When I was dreaming up what to serve at the Slow Food MN's Wild Things dinner last year, I knew I wanted to make an interesting angelica recipe for dessert. Most of the other dinners of the previous years didn't include a sweet option to finish the event, so I wanted to up the ante. This poundcake flavored with angelica seeds was the winner, and it took weeks to perfect.
Whatever the dessert was going to be, it needed to be shelf stable, easy to make en-masse, and easy for me to direct people to plate, since we were going to be serving 100+people, on a farm with little to no equipment, which is thankfully easier to do with desserts as they're generally cold or room temperature compared to hot, savory dishes.
About a month before the dinner I started playing around with angelica as a dessert theme, since I would be able to use the fresh leaves and stem from the plant, as well as the seeds from the previous year that I could use to flavor something, with the end result including all of the different parts of the plant except the root.

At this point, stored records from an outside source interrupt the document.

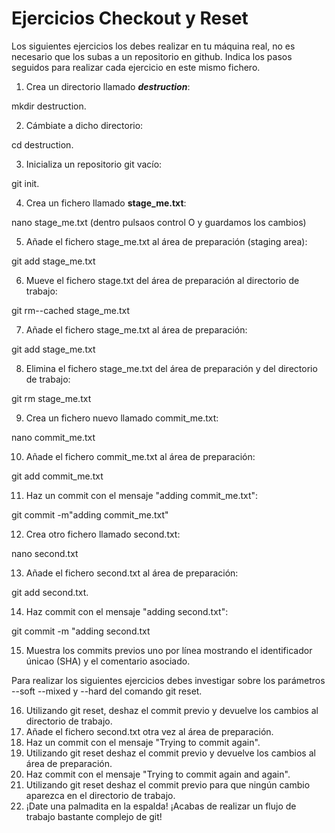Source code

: # Ejercicios Checkout y Reset

Los siguientes ejercicios los debes realizar en tu máquina real, no es necesario que los subas a un repositorio en github. Indica los pasos seguidos para realizar cada ejercicio en este mismo fichero.

1. Crea un directorio llamado _**destruction**_:

mkdir destruction.

2. Cámbiate a dicho directorio: 

cd destruction.

3. Inicializa un repositorio git vacío:

git init.

4. Crea un fichero llamado **stage_me.txt**:

nano stage_me.txt (dentro pulsaos control O y guardamos los cambios)

5. Añade el fichero stage_me.txt al área de preparación (staging area): 

git add stage_me.txt

6. Mueve el fichero stage.txt del área de preparación al directorio de trabajo:

git rm--cached stage_me.txt

7. Añade el fichero stage_me.txt al área de preparación: 

git add stage_me.txt

8. Elimina el fichero stage_me.txt del área de preparación y del directorio de trabajo: 

git rm stage_me.txt

9. Crea un fichero nuevo llamado commit_me.txt:

nano commit_me.txt

10. Añade el fichero commit_me.txt al área de preparación: 

git add commit_me.txt

11. Haz un commit con el mensaje "adding commit_me.txt": 

git commit -m"adding commit_me.txt"

12. Crea otro fichero llamado second.txt: 

nano second.txt 

13. Añade el fichero second.txt al área de preparación: 

git add second.txt.

14. Haz commit con el mensaje "adding second.txt": 

git commit -m "adding second.txt

15. Muestra los commits previos uno por línea mostrando el identificador únicao (SHA) y el comentario asociado.

Para realizar los siguientes ejercicios debes investigar sobre los parámetros --soft --mixed y --hard del comando git reset.

16. Utilizando git reset, deshaz el commit previo y devuelve los cambios al directorio de trabajo.
17. Añade el fichero second.txt otra vez al área de preparación.
18. Haz un commit con el mensaje "Trying to commit again".
19. Utilizando git reset deshaz el commit previo y devuelve los cambios al área de preparación.
20. Haz commit con el mensaje "Trying to commit again and again".
21. Utilizando git reset deshaz el commit previo para que ningún cambio aparezca en el directorio de trabajo.
22. ¡Date una palmadita en la espalda! ¡Acabas de realizar un flujo de trabajo bastante complejo de git!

Perfectionist that I am, I was never happy with the result, some had too much angelica, some too little, I agonized over small tweaks to each recipe, adjusting ¼ teaspoon of citrus zest there and there, varying amounts of seeds, etc.
After I came up with a blend of seasonings I liked, I started to play with different types of flour, my end goal being a cake that was dense, but still moist and not crumbly like some pound cakes can end up being. All in all I probably made the cake 10 different ways, but my favorite was one of the first ones that included some hazelnut flour in the batter to give it a nutty edge.

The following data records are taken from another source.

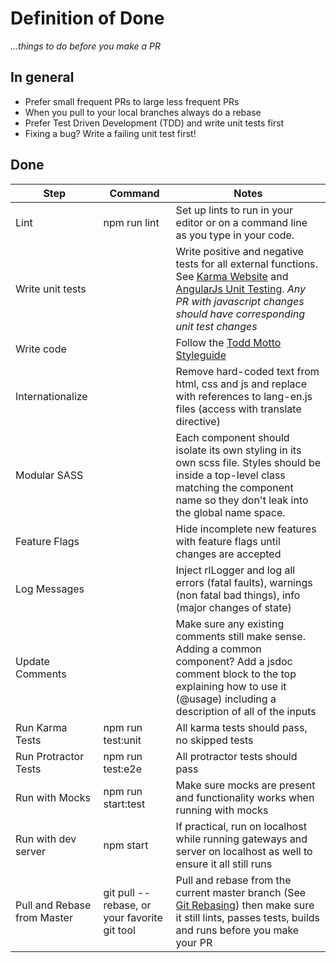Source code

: # Definition of Done
*...things to do before you make a PR*

## In general
 - Prefer small frequent PRs to large less frequent PRs
 - When you pull to your local branches always do a rebase
 - Prefer Test Driven Development (TDD) and write unit tests first
 - Fixing a bug?  Write a failing unit test first!

## Done

| Step                 | Command            | Notes |
| -------------------- | ------------------ | ----- |
| Lint                 | npm run lint       | Set up lints to run in your editor or on a command line as you type in your code. |
| Write unit tests     |                    | Write positive and negative tests for all external functions. See [Karma Website](https://karma-runner.github.io/1.0/index.html) and [AngularJs Unit Testing](https://docs.angularjs.org/guide/unit-testing).  *Any PR with javascript changes should have corresponding unit test changes* |
| Write code           |                    | Follow the [Todd Motto Styleguide](https://github.com/toddmotto/angular-styleguide#modular-architecture) |
| Internationalize     |                    | Remove hard-coded text from html, css and js and replace with references to lang-en.js files (access with translate directive) |
| Modular SASS         |                    | Each component should isolate its own styling in its own scss file.  Styles should be inside a top-level class matching the component name so they don't leak into the global name space. |
| Feature Flags        |                    | Hide incomplete new features with feature flags until changes are accepted |
| Log Messages         |                    | Inject rlLogger and log all errors (fatal faults), warnings (non fatal bad things), info (major changes of state)
| Update Comments      |                    | Make sure any existing comments still make sense.  Adding a common component?  Add a jsdoc comment block to the top explaining how to use it (@usage) including a description of all of the inputs
| Run Karma Tests      | npm run test:unit  | All karma tests should pass, no skipped tests
| Run Protractor Tests | npm run test:e2e   | All protractor tests should pass |
| Run with Mocks       | npm run start:test | Make sure mocks are present and functionality works when running with mocks |
| Run with dev server  | npm start          | If practical, run on localhost while running gateways and server on localhost as well to ensure it all still runs |
| Pull and Rebase from Master | git pull --rebase,  or your favorite git tool | Pull and rebase from the current master branch (See [Git Rebasing](https://git-scm.com/book/en/v2/Git-Branching-Rebasing)) then make sure it still lints, passes tests, builds and runs before you make your PR |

Eventually my working on the angelica cake became sort of a joke around the kitchen, and my line cooks would see me measuring out flour, sugar and eggs, knowing I was trying another batch. I could feel their eyes on me, waiting to ask: "more poundcake chef?" to which I remember replying towards the end of testing: "YES I'M MAKING MORE POUNDCAKE! It began to become a sort of sore spot for me, I was glad to have it be over with.
In the end it was one of my favorite dishes I made throughout the year-a study of a plant I've learned so much from, and a celebration of a forgotten herb.
Angelica Seed Pound Cake
Equipment
- Loaf pan, spice grinder
Ingredients
- 1 cup almond meal
- 1 cup cake flour sifted
- 4 eggs plus one yolk
- 1 teaspoon baking powder
- 1 cup sugar
- 1 tablespoon toasted ground angelica seed
- 1 teaspoon vanilla
- 5 scrapes each: orange and lemon zest
- 8 ounces unsalted butter
- Pinch of kosher salt
- ½ cup milk
Instructions
- Cream the sugar, vanilla, zests and butter in a small stand mixer with the paddle attachment, scraping down the sides as needed to clean the bowl, until the mixture is lightened in color and fluffy, about 5 minutes.
- Sift flour and baking powder and mix well with the almond meal, angelica seed, and and salt and mix for another minute until combined.
- Continue mixing and add the eggs, one at a time, waiting until each is fully incorporated before adding the next one. Add the milk. Use a spatula to stir in the all purpose flour by hand until just combined.
- Spread the filling into a Pullman pan or loaf pan and bake at 300 for roughly one hour or until a cake tester inserted into the middle of the cake comes out clean.
DRUE ALEXANDRA FERGISON
Can you use fresh green angelica seeds in this recipe?
Alan Bergo
Yes
Pepper
The instructions say "add the milk" but the ingredients list does not list milk/amount of milk.
Alan Bergo
Thanks Pepper. The widget that the recipes go into has done that a bunch of times (clipping ingredients). IDK why. Drives me crazy, as you can imagine. I restored a previous draft so it should read as it should now.
Carla Beaudet
I had access only to the seeds (given to me by a friend who grows Angelica in her garden), not the leaves or the candied young stalks, but I made this cake and served it up at book club to great approval. It's a excellent recipe, though you did neglect to mention at what stage the star ingredient (the 5 TBs toasted ground angelica seed) is added. I simply mixed it in with the flour, no problem, but I thought you might want to edit the directions to include it?
Alan Bergo
Yes, you mix with the flour. I adjusted it. Thanks!
river
Your recipe doesn't say at which point the angelica seeds are added to the mix. For someone with less knowledge of baking than me, this could be a problem.